Hafta SonuKöşe YazılarıManşetYazarlar

Gözlerimizi kapadığımız ve kaçtığımız geleceğimiz: Yaşlılık

0

Bu haftaki yazımı, iyice altüst olan ekonomi ve bunun yarattığı bireysel-toplumsal psikolojiyle birlikte, muhalefet üzerine yazmayı düşünüyordum ancak birçok mecrada bu konuda yazılıp – çizilecektir düşüncesiyle ve bir karşılaşma sonucu, yaşlılık üzerine yazmak istedim.
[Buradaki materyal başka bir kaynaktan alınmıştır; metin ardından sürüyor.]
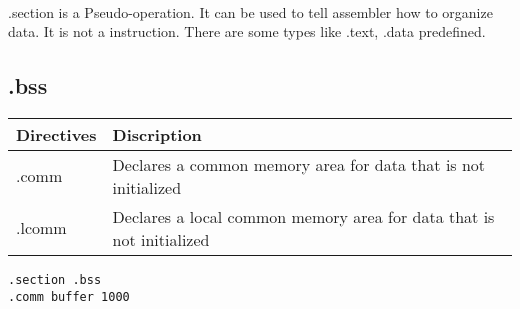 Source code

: \mbox{}\\


\colorbox[gray]{0.8}
{
	\parbox[t]{35em}
	{
		.section is a Pseudo-operation. It can be used to tell assembler how to organize data. It is not a instruction. There are some types like .text, .data predefined.
	}
}


\subsection{.bss}
\begin{tabular}[c]{l|l}
    \hline
        Directives & Discription\\
    \hline
        .comm & Declares a common memory area for data that is not initialized\\
        .lcomm & Declares a local common memory area for data that is not initialized\\
    \hline
\end{tabular}
\begin{lstlisting}
.section .bss
.comm buffer 1000
\end{lstlisting}



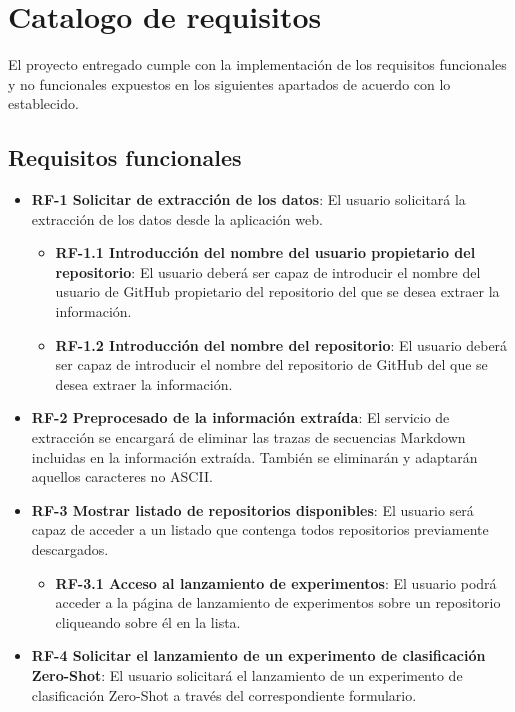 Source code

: \section{Catalogo de requisitos}

El proyecto entregado cumple con la implementación de los requisitos funcionales y no funcionales expuestos en los siguientes apartados de acuerdo con lo establecido.

\subsection{Requisitos funcionales}

\begin{itemize} [\textbullet]
    \item \textbf{RF-1 Solicitar de extracción de los datos}: El usuario solicitará la extracción de los datos desde la aplicación web.
    \begin{itemize} [\textbullet]
        \item \textbf{RF-1.1 Introducción del nombre del usuario propietario del repositorio}: El usuario deberá ser capaz de introducir el nombre del usuario de GitHub propietario del repositorio del que se desea extraer la información.
        \item \textbf{RF-1.2 Introducción del nombre del repositorio}: El usuario deberá ser capaz de introducir el nombre del repositorio de GitHub del que se desea extraer la información.
    \end{itemize}
    \item \textbf{RF-2 Preprocesado de la información extraída}: El servicio de extracción se encargará de eliminar las trazas de secuencias Markdown incluidas en la información extraída. También se eliminarán y adaptarán aquellos caracteres no ASCII.
    \item \textbf{RF-3 Mostrar listado de repositorios disponibles}: El usuario será capaz de acceder a un listado que contenga todos repositorios previamente descargados.
    \begin{itemize} [\textbullet]
        \item \textbf{RF-3.1 Acceso al lanzamiento de experimentos}: El usuario podrá acceder a la página de lanzamiento de experimentos sobre un repositorio cliqueando sobre él en la lista.
    \end{itemize}
    \item \textbf{RF-4 Solicitar el lanzamiento de un experimento de clasificación Zero-Shot}: El usuario solicitará el lanzamiento de un experimento de clasificación Zero-Shot a través del correspondiente formulario.

\end{itemize}
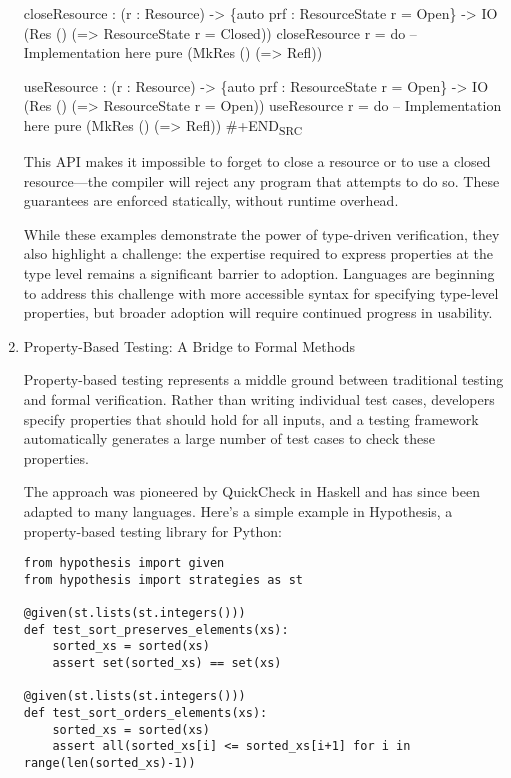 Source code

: \documentclass[11pt]{article}
\begin{document}
\begin{enumerate}
closeResource : (r : Resource) -> 
                \{auto prf : ResourceState r = Open\} -> 
                IO (Res () (\hspace*{0.5em}=> ResourceState r = Closed))
closeResource r = do
  -- Implementation here
  pure (MkRes () (\hspace*{0.5em}=> Refl))

useResource : (r : Resource) -> 
              \{auto prf : ResourceState r = Open\} -> 
              IO (Res () (\hspace*{0.5em}=> ResourceState r = Open))
useResource r = do
  -- Implementation here
  pure (MkRes () (\hspace*{0.5em}=> Refl))
\#+END\textsubscript{SRC}

This API makes it impossible to forget to close a resource or to use a closed resource—the compiler will reject any program that attempts to do so. These guarantees are enforced statically, without runtime overhead.

While these examples demonstrate the power of type-driven verification, they also highlight a challenge: the expertise required to express properties at the type level remains a significant barrier to adoption. Languages are beginning to address this challenge with more accessible syntax for specifying type-level properties, but broader adoption will require continued progress in usability.
\item Property-Based Testing: A Bridge to Formal Methods
\label{sec:orgace31e6}

Property-based testing represents a middle ground between traditional testing and formal verification. Rather than writing individual test cases, developers specify properties that should hold for all inputs, and a testing framework automatically generates a large number of test cases to check these properties.

The approach was pioneered by QuickCheck in Haskell and has since been adapted to many languages. Here's a simple example in Hypothesis, a property-based testing library for Python:

\begin{verbatim}
from hypothesis import given
from hypothesis import strategies as st

@given(st.lists(st.integers()))
def test_sort_preserves_elements(xs):
    sorted_xs = sorted(xs)
    assert set(sorted_xs) == set(xs)

@given(st.lists(st.integers()))
def test_sort_orders_elements(xs):
    sorted_xs = sorted(xs)
    assert all(sorted_xs[i] <= sorted_xs[i+1] for i in range(len(sorted_xs)-1))
\end{verbatim}


\end{enumerate}
\end{document}
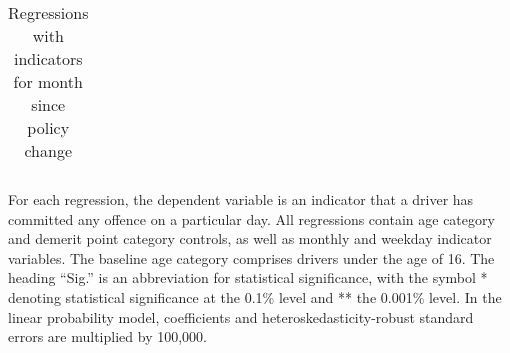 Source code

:\begin{table}
\begin{tabular}{l r r r r l r r l}
\hline 

\end{tabular} 
\caption{Regressions with indicators for month since policy change} 
For each regression, the dependent variable is an indicator that a driver has committed  
any offence on a particular day.  
All regressions contain age category and demerit point category controls, 
as well as monthly and weekday indicator variables. 
The baseline age category comprises drivers under the age of 16. 
The heading ``Sig.'' is an abbreviation for statistical significance, with 
the symbol * denoting statistical significance at the 0.1\% level 
and ** the 0.001\% level. 
In the linear probability model, coefficients and heteroskedasticity-robust standard errors are  
multiplied by 100,000.  
\label{tab:seas_Logit_vs_LPMx100K_event_month_regs} 
\end{table}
Geçtiğimiz günlerde kitabevine gelen bir okurumuz, oldukça dinamik görünmesine rağmen iyice yaşlılık psikolojisine girdiğini ve bunda ise toplumun pandemi süresince kendilerine, yani 65 yaş üzeri bireylere davranışının çok etkili olduğunu söyledi. Gerçekten de özellikle Covid-19 pandemisinin ilk zamanlarında, insanlığımızdan utanmamız gereken sahneler yaşatıldı insanlara… Yasağı dinlemeyip sokağa çıkanlarla polis kovalamacası, komik bir şeymiş gibi servis edildi. İnsanlara, zorla maske takılıp başlarına kolonya dökülen sahnelere tanık olduk. Sanki hastalığın taşıyıcısıymış gibi muamele gördüler. Toplumdaki konsensüs, öyle yüksekti ki bu uygulamayı beğenmeyen ve hayatları iyice daralan insanlar, karşı çıkmaya cesaret bile edemediler.

Zorla ‘koruma’ olmaz!

Oysa, sizin bu hastalığı ne kadar bulaştırma riskiniz varsa, yaşlı insanların da ancak o kadar vardır. Ve diğer insanlara sokak serbestken o insanları, “sizi koruyacağım” diye eve kapatamazsınız. Koruma faaliyeti gönüllü bir faaliyettir. Zorla koruma olmaz. Ayrıca koruyacağım diye uzun süre evlere kapattığınız insanlarda başka psikolojik ve biyolojik sorunlara yol açmış oluyorsunuz. Tabii toplumun tamamına uygulanan kapanma önlemlerini bunun dışında tutuyorum.

Başlangıçta korumacı bir yaklaşımla hareket edilip sonra tamamen yaş alan insanların hayatını kısıtlamaya, onları aşağılamaya ve psikolojik, hatta fiziki şiddete varan bu ageismin(*) sebebi ne olabilir? Bu ayrımcılığın bir sebebi, toplumsal, kültürel ve geleneksel olarak, yaşlı insanların tamamını aynılaştırıp yaşamdan dışlamaksa eğer, diğer bir sebebi de, Esra Açıkgöz’ün Gazete Karınca’da yaptığı bir söyleşide “sanırım bu nefreti yaşlanma korkusu da tetikliyor” sorusuna Doç. Dr. Özgür Arun’un(**) verdiği şu cevap olabilir: “Bu, yaş ayrımcılığının önemli bir boyutu. İnsanlar hem uzun yaşamak hem de yaşlanmamak istiyor.”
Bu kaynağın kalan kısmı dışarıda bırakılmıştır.